** Dataset content follows **

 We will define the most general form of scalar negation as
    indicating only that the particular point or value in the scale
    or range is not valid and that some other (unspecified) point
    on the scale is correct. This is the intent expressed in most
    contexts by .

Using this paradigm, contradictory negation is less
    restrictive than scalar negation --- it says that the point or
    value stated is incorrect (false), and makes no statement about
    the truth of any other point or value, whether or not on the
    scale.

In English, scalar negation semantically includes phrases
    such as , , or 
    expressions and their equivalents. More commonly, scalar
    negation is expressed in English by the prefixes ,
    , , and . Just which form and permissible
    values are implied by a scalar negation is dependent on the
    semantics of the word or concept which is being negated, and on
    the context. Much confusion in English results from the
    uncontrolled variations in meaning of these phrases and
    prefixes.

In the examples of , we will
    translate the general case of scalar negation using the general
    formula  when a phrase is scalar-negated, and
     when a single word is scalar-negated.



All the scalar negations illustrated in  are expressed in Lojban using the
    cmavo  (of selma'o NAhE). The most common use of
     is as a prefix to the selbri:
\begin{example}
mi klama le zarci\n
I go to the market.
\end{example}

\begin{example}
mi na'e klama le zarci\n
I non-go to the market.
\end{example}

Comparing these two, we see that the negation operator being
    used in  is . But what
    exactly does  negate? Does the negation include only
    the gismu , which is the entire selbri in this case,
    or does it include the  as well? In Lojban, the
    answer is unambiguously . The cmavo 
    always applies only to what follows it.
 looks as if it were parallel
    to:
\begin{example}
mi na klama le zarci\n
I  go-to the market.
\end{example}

** End of Dataset content **

◆ **Exercise brief**: Copy all lines from the material that include "expressed".

◆ **Exercise response**:
    on the scale is correct. This is the intent expressed in most
    negation is expressed in English by the prefixes ,
All the scalar negations illustrated in  are expressed in Lojban using the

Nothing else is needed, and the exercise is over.